Injured police officer taken off life support

? Macksville police officer Robert Tim Buckman was rushing to warn rural residents Friday night of the approaching storm that had just destroyed this neighboring town when the tornado got him first.

Buckman, 46, critically injured when a twister crushed his squad car east of Macksville in Stafford County and flung it 300 yards, was declared dead shortly before 8 a.m. Tuesday, his son, Derick Buckman, told The Associated Press.

“He died being a hero,” Derick Buckman said. “He was sworn to protect people and that’s what he was doing the night he got picked up by a tornado.”
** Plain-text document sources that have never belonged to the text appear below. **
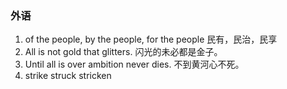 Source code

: ### 外语

1. of the people, by the people, for the people 民有，民治，民享
2. All is not gold that glitters. 闪光的未必都是金子。
3. Until all is over ambition never dies. 不到黄河心不死。
4. strike struck stricken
His death pushed the weekend storms’ death toll to 12 and added more heartbreak for Greensburg residents as they continued to salvage what’s left of their flattened town after one of the strongest tornadoes to hit the U.S. in the past eight years.

During his final hours, the elder Buckman was able to symbolically give away his 18-year-old daughter in an unofficial, “promise” wedding at his bedside, Derick Buckman said. The family’s hometown preacher presided over the ceremony for Kylee Buckman and her boyfriend, Josh Mondello, 22, Derick’s best friend. Though the couple exchanged vows and “promise” rings, an official wedding is scheduled for August.

“He was there with his daughter to give her away,” said Derick Buckman, a 25-year-old firefighter.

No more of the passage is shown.